Джейк поднимает глаза к потолку.
– Значит, в общем, они ни к чему не пришли.
– Сестра Бронвин думает, что надо бы им получше покопаться в прошлом Саймона.
– При чем тут Саймон? Он же, черт побери, мертв!
– При том, что могут появиться подозреваемые, о которых полиция пока не подумала. Другие, у которых были причины желать, чтобы Саймона не было.
Джейк досадливо вздыхает и закидывает руку за спинку стула.
– В смысле, обвиняется сама жертва? То, что случилось с Саймоном, не его вина. Если бы никто не делал мерзостей исподтишка, «Про Это» даже не существовало бы. – Он смотрит на меня, прищурившись. – И ты это знаешь лучше других.
– Это не делает Саймона ангелом, – возражаю я, удивляясь собственному упрямству. – «Про Это» обижало многих людей. Не понимаю, зачем он его так долго вел. Ему нравилось, что его боятся? Вы же с ним были друзьями детства. Он всегда был таким? Вы поэтому перестали дружить?
– Ты ведешь расследование вместо Бронвин?
Это он мне так презрительно улыбается?
– Мне любопытно не меньше, чем ей. Сейчас Саймон – центральная фигура в моей жизни.
Он фыркает:
– Я тебя пригласил не для того, чтобы ты со мной спорила.
Я смотрю на Джейка пристально, выискивая хоть что-нибудь знакомое в его лице.
– Я не спорю. Мы ведем беседу. – Но при этих словах я сама пытаюсь вспомнить, когда в последний раз не соглашалась на сто процентов со всем, что он говорил.
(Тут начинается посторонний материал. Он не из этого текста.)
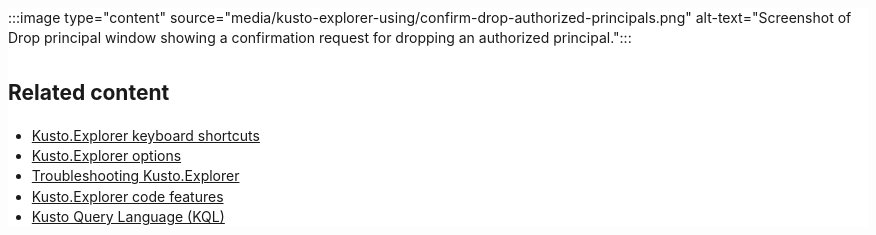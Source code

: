 :::image type="content" source="media/kusto-explorer-using/confirm-drop-authorized-principals.png" alt-text="Screenshot of Drop principal window showing a confirmation request for dropping an authorized principal.":::

## Related content

* [Kusto.Explorer keyboard shortcuts](kusto-explorer-shortcuts.md)
* [Kusto.Explorer options](kusto-explorer-options.md)
* [Troubleshooting Kusto.Explorer](kusto-explorer-troubleshooting.md)
* [Kusto.Explorer code features](kusto-explorer-code-features.md)
* [Kusto Query Language (KQL)](../query/index.md)
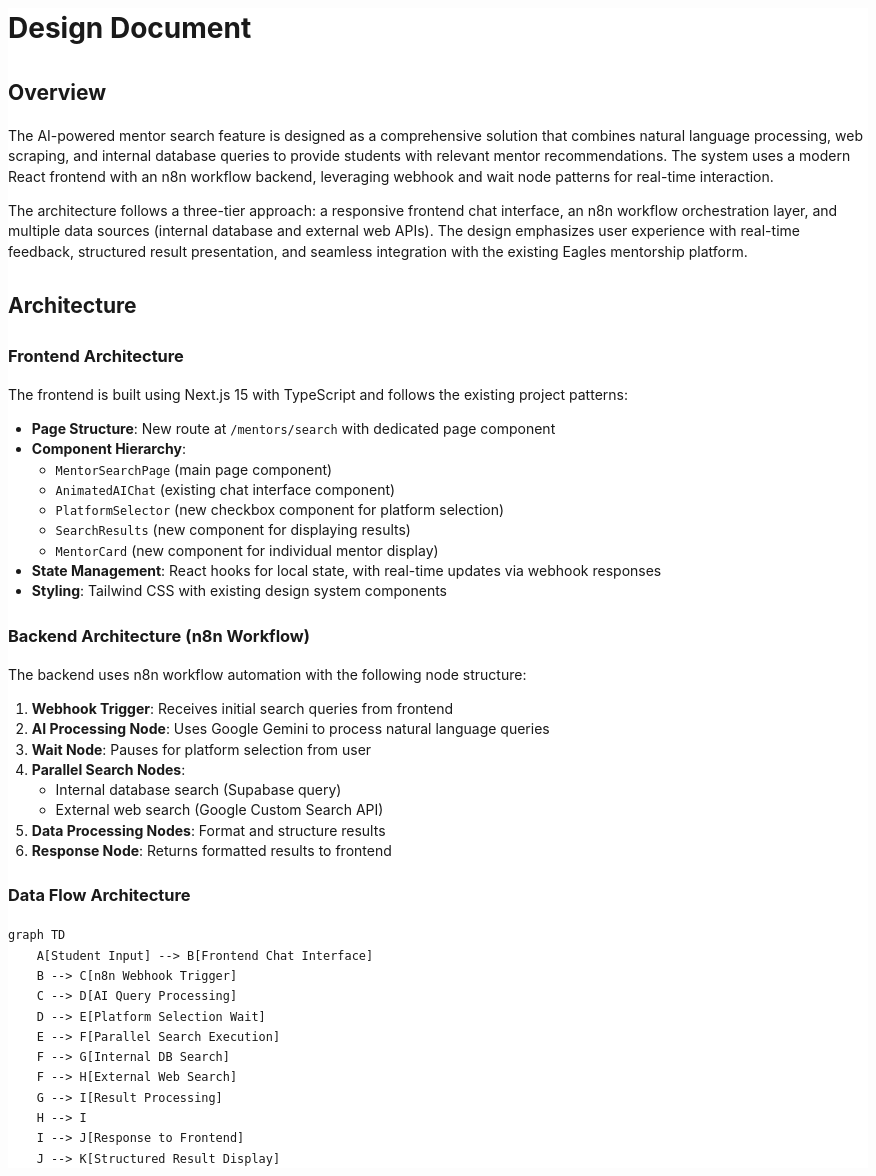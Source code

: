 # Design Document

## Overview

The AI-powered mentor search feature is designed as a comprehensive solution that combines natural language processing, web scraping, and internal database queries to provide students with relevant mentor recommendations. The system uses a modern React frontend with an n8n workflow backend, leveraging webhook and wait node patterns for real-time interaction.

The architecture follows a three-tier approach: a responsive frontend chat interface, an n8n workflow orchestration layer, and multiple data sources (internal database and external web APIs). The design emphasizes user experience with real-time feedback, structured result presentation, and seamless integration with the existing Eagles mentorship platform.

## Architecture

### Frontend Architecture

The frontend is built using Next.js 15 with TypeScript and follows the existing project patterns:

- **Page Structure**: New route at `/mentors/search` with dedicated page component
- **Component Hierarchy**: 
  - `MentorSearchPage` (main page component)
  - `AnimatedAIChat` (existing chat interface component)
  - `PlatformSelector` (new checkbox component for platform selection)
  - `SearchResults` (new component for displaying results)
  - `MentorCard` (new component for individual mentor display)
- **State Management**: React hooks for local state, with real-time updates via webhook responses
- **Styling**: Tailwind CSS with existing design system components

### Backend Architecture (n8n Workflow)

The backend uses n8n workflow automation with the following node structure:

1. **Webhook Trigger**: Receives initial search queries from frontend
2. **AI Processing Node**: Uses Google Gemini to process natural language queries
3. **Wait Node**: Pauses for platform selection from user
4. **Parallel Search Nodes**: 
   - Internal database search (Supabase query)
   - External web search (Google Custom Search API)
5. **Data Processing Nodes**: Format and structure results
6. **Response Node**: Returns formatted results to frontend

### Data Flow Architecture

```mermaid
graph TD
    A[Student Input] --> B[Frontend Chat Interface]
    B --> C[n8n Webhook Trigger]
    C --> D[AI Query Processing]
    D --> E[Platform Selection Wait]
    E --> F[Parallel Search Execution]
    F --> G[Internal DB Search]
    F --> H[External Web Search]
    G --> I[Result Processing]
    H --> I
    I --> J[Response to Frontend]
    J --> K[Structured Result Display]
```
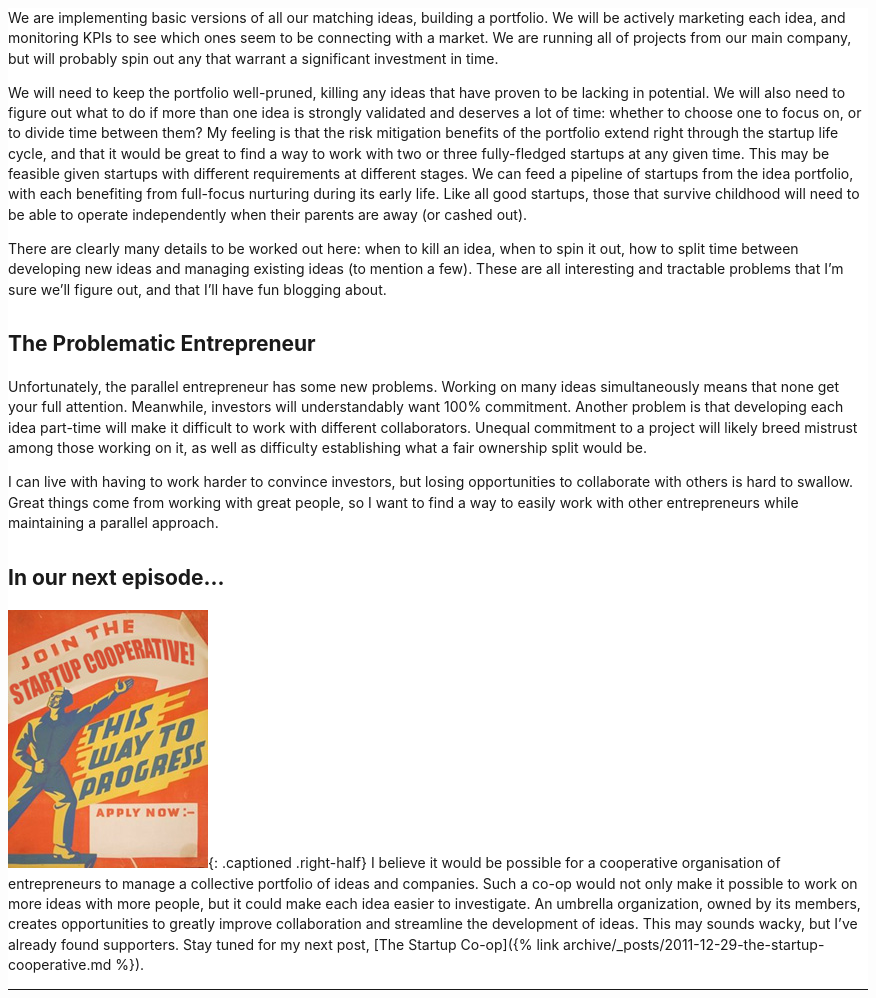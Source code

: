 We are implementing basic versions of all our matching ideas, building a portfolio. We will be actively marketing each idea, and monitoring KPIs to see which ones seem to be connecting with a market. We are running all of projects from our main company, but will probably spin out any that warrant a significant investment in time.

We will need to keep the portfolio well-pruned, killing any ideas that have proven to be lacking in potential. We will also need to figure out what to do if more than one idea is strongly validated and deserves a lot of time: whether to choose one to focus on, or to divide time between them? My feeling is that the risk mitigation benefits of the portfolio extend right through the startup life cycle, and that it would be great to find a way to work with two or three fully-fledged startups at any given time. This may be feasible given startups with different requirements at different stages. We can feed a pipeline of startups from the idea portfolio, with each benefiting from full-focus nurturing during its early life. Like all good startups, those that survive childhood will need to be able to operate independently when their parents are away (or cashed out).

There are clearly many details to be worked out here: when to kill an idea, when to spin it out, how to split time between developing new ideas and managing existing ideas (to mention a few). These are all interesting and tractable problems that I’m sure we’ll figure out, and that I’ll have fun blogging about.

## The Problematic Entrepreneur

Unfortunately, the parallel entrepreneur has some new problems. Working on many ideas simultaneously means that none get your full attention. Meanwhile, investors will understandably want 100% commitment. Another problem is that developing each idea part-time will make it difficult to work with different collaborators. Unequal commitment to a project will likely breed mistrust among those working on it, as well as difficulty establishing what a fair ownership split would be.

I can live with having to work harder to convince investors, but losing opportunities to collaborate with others is hard to swallow. Great things come from working with great people, so I want to find a way to easily work with other entrepreneurs while maintaining a parallel approach.

## In our next episode...

![join the startup cooperative](/images/2011/12/join-the-communist-party-poster.jpg "join the startup cooperative"){: .captioned .right-half}
I believe it would be possible for a cooperative organisation of entrepreneurs to manage a collective portfolio of ideas and companies. Such a co-op would not only make it possible to work on more ideas with more people, but it could make each idea easier to investigate. An umbrella organization, owned by its members, creates opportunities to greatly improve collaboration and streamline the development of ideas. This may sounds wacky, but I’ve already found supporters. Stay tuned for my next post, [The Startup Co-op]({% link archive/_posts/2011-12-29-the-startup-cooperative.md %}).

---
Вспомнить не удается.
Подняв руку, я начинаю теребить сережку, почти стягивая ее и потом отпуская. Этот нервный жест пришел на смену привычке наматывать прядь волос на палец.
– Так для чего ты меня сюда пригласил?
Он морщится и отводит глаза.
– Остаточная забота, наверное. Ну, и я имею право знать, что происходит. Мне все время звонят репортеры, и это меня достало.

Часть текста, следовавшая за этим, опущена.